When hiring creatives, I’m looking for two things: tenacity and curiosity. Disabled and neurodivergent people have both in bucket loads because we live in a world that wasn’t built for us
So at a time when we face the blandification of everything, and the tried-and-tested ways of doing things are falling apart in a world of democratised creativity and economic hardship, where are the disabled and neurodivergent voices in advertising? The Advertising Association’s landmark 2021 census showed that disabled talent in the industry was majorly underrepresented at 9%, versus 20% of the overall working age population with disabilities. Two years on, the organisation’s 2023 census showed that representation had increased to just 11%.
In my experience, one of the biggest barriers is assumptions. Assumptions about our abilities are crushing our spirits and progress and driving talented people out of the industry, if it’s even invited in in the first place. This is powerfully portrayed in the Cannes-winning ad Assume That I Can – one of my favourite pieces of work from the last year. It centres around the concept of a ‘self-fulfilling prophecy’, whereby a teacher who thinks that a student cannot understand would act accordingly and therefore not teach the student. And there you go, the prophecy self-fulfills.
Equally, 4Creative’s recent Paralympics work was inspired by an insight that nearly 60% of people said they watch the Paralympic Games to “see athletes overcoming their disabilities”, compared to just 37% for “exciting sporting competition”. In an interview with CR, ECD Lyndsey Atkin said, “What that word ‘overcoming’ does is it perpetuates the idea that disability is a problem rather than the fact that the problems and equalities associated with disability are created. So it feels really patronising but it also feels really ableist.”
Both pieces of work highlight the problem in the deep ableist assumption that is damaging opportunities for talent we should be nurturing. Disabled people do not owe anyone ‘success stories’, but we do deserve equitable voice to create. People with disabilities are consistently undervalued in the workplace and more specifically in advertising, an industry that has a core need for radicalism and innovation.
Our workplace binaries will be challenged. You’ll probably have to make space. You’ll have to adapt. But in return, you’ll get immense creativity from talent hungry to change the world
If you’re a creative leader reading this, you’ll challenge me at this point to offer a list of five things you could do to better attract and retain disabled talent (indeed, it came up while writing this article). But I’m not going to, because there’s no ‘one size fits all’ approach – and there never will be. We all have different needs.
But it’s not complicated. It’s actually easy to be more inclusive of disabled and neurodivergent talent in your teams. I tell myself this: don’t assume, ask ‘what do you need to make your best work?’, and listen. Your workplace binaries will be challenged. You’ll probably have to make space. You’ll have to adapt. But in return, you’ll get immense creativity from talent hungry to change the world.

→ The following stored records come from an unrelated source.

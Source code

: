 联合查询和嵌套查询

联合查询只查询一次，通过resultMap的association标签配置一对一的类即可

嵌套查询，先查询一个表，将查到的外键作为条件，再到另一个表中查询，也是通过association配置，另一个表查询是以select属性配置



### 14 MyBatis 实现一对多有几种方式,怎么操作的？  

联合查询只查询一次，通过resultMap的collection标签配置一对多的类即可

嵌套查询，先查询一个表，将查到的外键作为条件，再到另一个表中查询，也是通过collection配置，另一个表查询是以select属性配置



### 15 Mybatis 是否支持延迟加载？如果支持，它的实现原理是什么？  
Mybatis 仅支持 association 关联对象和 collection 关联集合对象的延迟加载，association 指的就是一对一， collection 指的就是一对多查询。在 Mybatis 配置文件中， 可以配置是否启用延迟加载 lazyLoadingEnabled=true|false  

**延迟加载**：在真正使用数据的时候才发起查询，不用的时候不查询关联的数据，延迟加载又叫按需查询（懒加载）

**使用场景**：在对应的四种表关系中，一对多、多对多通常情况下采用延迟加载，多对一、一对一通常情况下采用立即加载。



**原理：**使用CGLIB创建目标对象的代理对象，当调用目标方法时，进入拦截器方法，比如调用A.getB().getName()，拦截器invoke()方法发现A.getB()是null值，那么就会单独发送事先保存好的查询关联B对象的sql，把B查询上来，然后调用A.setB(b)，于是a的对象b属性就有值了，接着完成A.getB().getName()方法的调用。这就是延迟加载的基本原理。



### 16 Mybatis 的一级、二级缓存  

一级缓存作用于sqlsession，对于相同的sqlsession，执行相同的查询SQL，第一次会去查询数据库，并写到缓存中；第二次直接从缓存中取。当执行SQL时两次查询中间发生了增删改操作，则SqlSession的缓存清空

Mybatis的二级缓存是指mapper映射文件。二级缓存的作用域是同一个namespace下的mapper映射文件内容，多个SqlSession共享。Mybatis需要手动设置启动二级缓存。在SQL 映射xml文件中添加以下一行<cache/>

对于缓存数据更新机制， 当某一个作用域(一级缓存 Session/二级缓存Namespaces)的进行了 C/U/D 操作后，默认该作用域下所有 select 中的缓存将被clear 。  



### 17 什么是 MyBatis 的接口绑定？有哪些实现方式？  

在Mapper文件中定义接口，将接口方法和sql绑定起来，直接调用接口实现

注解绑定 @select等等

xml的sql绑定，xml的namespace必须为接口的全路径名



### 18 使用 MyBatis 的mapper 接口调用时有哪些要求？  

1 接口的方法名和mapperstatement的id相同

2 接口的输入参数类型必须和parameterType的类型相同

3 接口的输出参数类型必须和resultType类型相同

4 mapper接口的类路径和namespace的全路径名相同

Great creativity is an act of survival. Our survival is every day. We manage our bodies and minds in environments not built for them and the social barriers can sometimes be more awkward than the physical ones, in big ways and small ways. It’s creative problem solving, every day.
I recently led a session for Creative Equals’ Disabled Creatives programme and ended that session with this statement: To all my disabled and neurodivergent friends, that sense of imposter you feel, use it. Use it as the energy to create radical work. Use it as the energy you need to show up as yourself. Use it as a gift to do things others cannot. Say ‘yes, I am imposter – now, watch me rise’.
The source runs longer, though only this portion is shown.